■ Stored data
>>>>>

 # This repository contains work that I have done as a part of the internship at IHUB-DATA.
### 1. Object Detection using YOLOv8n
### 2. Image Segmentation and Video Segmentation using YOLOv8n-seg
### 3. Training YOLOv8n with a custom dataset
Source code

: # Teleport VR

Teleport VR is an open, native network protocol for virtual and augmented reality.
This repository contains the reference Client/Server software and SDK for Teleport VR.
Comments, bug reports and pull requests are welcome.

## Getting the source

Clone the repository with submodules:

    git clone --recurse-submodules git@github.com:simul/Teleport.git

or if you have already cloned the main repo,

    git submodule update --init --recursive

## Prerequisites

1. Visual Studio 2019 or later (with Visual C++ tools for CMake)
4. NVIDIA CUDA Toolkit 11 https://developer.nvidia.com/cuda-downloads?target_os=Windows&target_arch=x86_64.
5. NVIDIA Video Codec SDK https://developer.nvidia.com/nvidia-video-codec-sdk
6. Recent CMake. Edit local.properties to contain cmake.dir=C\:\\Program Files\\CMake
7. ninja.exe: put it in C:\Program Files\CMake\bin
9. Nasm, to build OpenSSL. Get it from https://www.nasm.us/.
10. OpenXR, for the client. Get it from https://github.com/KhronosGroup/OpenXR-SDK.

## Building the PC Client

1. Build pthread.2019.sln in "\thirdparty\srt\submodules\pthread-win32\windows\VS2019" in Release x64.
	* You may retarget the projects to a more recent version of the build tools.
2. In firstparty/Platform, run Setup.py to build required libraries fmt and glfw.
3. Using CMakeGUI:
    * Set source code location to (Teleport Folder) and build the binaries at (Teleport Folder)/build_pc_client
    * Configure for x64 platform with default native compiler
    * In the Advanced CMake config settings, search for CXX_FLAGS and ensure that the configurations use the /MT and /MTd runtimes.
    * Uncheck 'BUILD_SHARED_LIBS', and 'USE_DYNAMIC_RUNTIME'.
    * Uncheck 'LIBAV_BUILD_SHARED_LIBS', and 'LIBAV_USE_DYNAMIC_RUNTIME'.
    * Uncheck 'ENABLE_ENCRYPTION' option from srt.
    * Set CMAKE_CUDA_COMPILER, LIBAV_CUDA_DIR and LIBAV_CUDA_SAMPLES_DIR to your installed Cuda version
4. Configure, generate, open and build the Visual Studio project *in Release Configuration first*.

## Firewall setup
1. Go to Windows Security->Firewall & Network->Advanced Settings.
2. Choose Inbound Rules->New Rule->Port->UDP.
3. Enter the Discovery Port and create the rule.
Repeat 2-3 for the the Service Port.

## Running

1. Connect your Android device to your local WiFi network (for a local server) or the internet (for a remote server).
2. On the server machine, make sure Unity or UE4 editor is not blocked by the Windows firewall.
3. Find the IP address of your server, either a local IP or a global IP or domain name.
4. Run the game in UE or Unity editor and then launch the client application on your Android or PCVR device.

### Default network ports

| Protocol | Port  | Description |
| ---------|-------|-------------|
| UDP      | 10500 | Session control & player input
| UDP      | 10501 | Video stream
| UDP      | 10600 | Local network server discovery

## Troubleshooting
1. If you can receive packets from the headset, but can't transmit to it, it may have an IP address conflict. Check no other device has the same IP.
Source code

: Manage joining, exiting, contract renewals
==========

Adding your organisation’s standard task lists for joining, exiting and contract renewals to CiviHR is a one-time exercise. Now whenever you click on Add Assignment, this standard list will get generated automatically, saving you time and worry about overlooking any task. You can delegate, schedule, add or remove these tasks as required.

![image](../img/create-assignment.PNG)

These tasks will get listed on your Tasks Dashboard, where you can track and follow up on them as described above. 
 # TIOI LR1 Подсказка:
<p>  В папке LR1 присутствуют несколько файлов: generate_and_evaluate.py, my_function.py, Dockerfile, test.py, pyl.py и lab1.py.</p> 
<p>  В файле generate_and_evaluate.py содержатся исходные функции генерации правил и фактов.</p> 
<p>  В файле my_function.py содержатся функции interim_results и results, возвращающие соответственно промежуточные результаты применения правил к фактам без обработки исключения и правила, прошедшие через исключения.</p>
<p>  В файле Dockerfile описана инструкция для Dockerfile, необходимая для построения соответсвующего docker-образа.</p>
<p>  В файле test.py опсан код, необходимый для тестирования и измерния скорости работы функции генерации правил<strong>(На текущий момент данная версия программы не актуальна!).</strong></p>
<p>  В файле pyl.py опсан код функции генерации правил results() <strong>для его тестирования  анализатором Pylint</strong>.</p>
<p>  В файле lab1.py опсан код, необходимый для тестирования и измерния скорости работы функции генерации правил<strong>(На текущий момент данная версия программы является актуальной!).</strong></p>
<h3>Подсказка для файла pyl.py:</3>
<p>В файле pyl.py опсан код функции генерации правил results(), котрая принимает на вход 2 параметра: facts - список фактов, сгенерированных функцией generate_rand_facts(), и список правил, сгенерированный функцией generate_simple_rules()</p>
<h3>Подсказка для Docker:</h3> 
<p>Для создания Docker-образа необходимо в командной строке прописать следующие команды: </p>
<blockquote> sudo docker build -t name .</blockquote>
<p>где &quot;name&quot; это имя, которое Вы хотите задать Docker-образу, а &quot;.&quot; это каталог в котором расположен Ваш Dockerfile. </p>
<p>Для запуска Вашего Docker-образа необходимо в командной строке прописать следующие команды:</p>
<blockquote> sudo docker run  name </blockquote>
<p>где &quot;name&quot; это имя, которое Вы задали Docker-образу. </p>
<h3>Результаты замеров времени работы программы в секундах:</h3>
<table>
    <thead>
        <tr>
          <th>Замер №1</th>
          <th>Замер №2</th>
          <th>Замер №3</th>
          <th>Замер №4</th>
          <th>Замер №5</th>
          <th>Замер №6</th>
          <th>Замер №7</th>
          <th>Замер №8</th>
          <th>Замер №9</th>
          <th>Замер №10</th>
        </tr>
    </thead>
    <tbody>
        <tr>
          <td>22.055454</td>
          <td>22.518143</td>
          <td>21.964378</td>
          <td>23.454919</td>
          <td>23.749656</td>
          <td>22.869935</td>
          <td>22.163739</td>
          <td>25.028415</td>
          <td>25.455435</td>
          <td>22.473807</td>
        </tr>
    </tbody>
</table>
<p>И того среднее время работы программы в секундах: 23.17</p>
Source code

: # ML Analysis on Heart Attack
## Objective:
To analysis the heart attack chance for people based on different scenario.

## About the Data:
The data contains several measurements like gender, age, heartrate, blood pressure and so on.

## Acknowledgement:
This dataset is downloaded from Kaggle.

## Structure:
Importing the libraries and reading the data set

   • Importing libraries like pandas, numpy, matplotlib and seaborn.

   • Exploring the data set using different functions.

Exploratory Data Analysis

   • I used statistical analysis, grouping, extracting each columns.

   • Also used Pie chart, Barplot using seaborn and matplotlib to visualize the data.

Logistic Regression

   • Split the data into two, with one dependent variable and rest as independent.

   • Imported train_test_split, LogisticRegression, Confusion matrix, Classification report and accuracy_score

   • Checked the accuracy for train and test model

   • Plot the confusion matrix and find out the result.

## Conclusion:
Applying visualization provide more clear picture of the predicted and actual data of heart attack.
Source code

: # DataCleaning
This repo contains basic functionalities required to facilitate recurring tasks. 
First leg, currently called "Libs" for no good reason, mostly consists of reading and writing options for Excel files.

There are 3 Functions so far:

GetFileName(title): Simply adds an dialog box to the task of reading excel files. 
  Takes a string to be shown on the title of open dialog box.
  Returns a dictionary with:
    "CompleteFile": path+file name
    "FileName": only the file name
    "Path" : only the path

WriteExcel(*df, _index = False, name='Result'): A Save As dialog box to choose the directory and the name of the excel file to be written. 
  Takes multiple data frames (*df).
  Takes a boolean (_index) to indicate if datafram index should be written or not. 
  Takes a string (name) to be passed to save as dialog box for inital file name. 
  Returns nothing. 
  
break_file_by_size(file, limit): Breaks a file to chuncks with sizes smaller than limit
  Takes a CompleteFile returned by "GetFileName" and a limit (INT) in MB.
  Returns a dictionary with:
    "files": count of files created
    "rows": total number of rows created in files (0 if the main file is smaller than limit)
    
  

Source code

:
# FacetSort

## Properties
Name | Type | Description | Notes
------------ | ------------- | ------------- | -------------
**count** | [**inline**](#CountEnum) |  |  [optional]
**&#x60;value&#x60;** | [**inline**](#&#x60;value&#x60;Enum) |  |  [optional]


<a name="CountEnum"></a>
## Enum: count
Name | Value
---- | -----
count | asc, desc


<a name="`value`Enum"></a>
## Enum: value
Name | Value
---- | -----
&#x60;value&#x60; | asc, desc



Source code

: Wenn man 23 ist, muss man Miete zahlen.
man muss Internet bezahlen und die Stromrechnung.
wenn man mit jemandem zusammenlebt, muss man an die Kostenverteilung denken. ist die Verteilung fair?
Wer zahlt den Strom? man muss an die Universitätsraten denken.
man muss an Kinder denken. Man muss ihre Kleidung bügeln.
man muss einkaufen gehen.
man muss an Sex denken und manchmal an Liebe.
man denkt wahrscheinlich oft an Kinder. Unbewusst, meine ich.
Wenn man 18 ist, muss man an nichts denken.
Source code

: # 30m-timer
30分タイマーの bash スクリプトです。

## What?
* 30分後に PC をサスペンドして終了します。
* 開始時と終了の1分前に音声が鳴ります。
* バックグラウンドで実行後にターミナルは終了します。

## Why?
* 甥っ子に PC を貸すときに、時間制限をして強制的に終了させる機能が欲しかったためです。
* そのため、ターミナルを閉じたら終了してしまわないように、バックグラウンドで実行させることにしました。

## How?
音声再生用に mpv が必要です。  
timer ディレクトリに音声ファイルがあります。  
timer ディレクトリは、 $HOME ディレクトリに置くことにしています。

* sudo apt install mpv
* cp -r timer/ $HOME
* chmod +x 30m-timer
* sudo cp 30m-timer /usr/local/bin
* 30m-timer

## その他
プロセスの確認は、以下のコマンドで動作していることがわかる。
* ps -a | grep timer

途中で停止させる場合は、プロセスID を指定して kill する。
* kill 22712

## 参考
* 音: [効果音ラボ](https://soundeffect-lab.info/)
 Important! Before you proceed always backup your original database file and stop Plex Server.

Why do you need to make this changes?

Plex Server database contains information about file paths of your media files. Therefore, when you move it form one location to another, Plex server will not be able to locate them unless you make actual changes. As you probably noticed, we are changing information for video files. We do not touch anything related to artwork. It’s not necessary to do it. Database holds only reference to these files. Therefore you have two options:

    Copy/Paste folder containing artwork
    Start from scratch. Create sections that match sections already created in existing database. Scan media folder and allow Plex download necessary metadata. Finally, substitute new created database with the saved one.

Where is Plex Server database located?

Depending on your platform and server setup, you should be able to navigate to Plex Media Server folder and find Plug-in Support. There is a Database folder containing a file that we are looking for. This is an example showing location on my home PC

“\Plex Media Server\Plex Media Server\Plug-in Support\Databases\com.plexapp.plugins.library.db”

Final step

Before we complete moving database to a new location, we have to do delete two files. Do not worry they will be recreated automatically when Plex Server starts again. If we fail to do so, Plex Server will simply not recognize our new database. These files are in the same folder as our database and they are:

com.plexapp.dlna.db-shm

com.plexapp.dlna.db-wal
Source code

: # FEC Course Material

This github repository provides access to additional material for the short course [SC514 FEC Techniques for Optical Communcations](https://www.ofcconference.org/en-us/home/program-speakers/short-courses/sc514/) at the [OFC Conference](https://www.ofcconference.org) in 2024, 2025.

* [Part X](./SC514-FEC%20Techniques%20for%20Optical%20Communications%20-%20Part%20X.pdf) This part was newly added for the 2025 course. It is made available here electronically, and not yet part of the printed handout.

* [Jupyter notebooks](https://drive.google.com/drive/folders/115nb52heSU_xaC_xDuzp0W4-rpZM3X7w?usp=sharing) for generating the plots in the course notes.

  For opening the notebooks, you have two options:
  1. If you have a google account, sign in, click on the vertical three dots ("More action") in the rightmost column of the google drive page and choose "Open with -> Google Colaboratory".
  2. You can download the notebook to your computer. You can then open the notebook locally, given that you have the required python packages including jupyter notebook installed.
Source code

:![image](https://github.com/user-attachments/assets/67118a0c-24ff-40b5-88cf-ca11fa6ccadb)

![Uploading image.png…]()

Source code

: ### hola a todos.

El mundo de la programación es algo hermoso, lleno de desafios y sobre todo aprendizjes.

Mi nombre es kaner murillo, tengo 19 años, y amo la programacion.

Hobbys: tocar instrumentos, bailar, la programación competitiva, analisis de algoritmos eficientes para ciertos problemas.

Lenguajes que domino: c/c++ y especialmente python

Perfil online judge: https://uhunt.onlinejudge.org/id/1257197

<<<<<

■ PROMPT
Every line from the line containing "30分タイマーの bash スクリプトです。" through the line containing "Why do you need to make this changes?" in the records above must be retyped exactly. Leave out the rest.

■ EXERCISE RESULT
30分タイマーの bash スクリプトです。

## What?
* 30分後に PC をサスペンドして終了します。
* 開始時と終了の1分前に音声が鳴ります。
* バックグラウンドで実行後にターミナルは終了します。

## Why?
* 甥っ子に PC を貸すときに、時間制限をして強制的に終了させる機能が欲しかったためです。
* そのため、ターミナルを閉じたら終了してしまわないように、バックグラウンドで実行させることにしました。

## How?
音声再生用に mpv が必要です。  
timer ディレクトリに音声ファイルがあります。  
timer ディレクトリは、 $HOME ディレクトリに置くことにしています。

* sudo apt install mpv
* cp -r timer/ $HOME
* chmod +x 30m-timer
* sudo cp 30m-timer /usr/local/bin
* 30m-timer

## その他
プロセスの確認は、以下のコマンドで動作していることがわかる。
* ps -a | grep timer

途中で停止させる場合は、プロセスID を指定して kill する。
* kill 22712

## 参考
* 音: [効果音ラボ](https://soundeffect-lab.info/)
 Important! Before you proceed always backup your original database file and stop Plex Server.

Why do you need to make this changes?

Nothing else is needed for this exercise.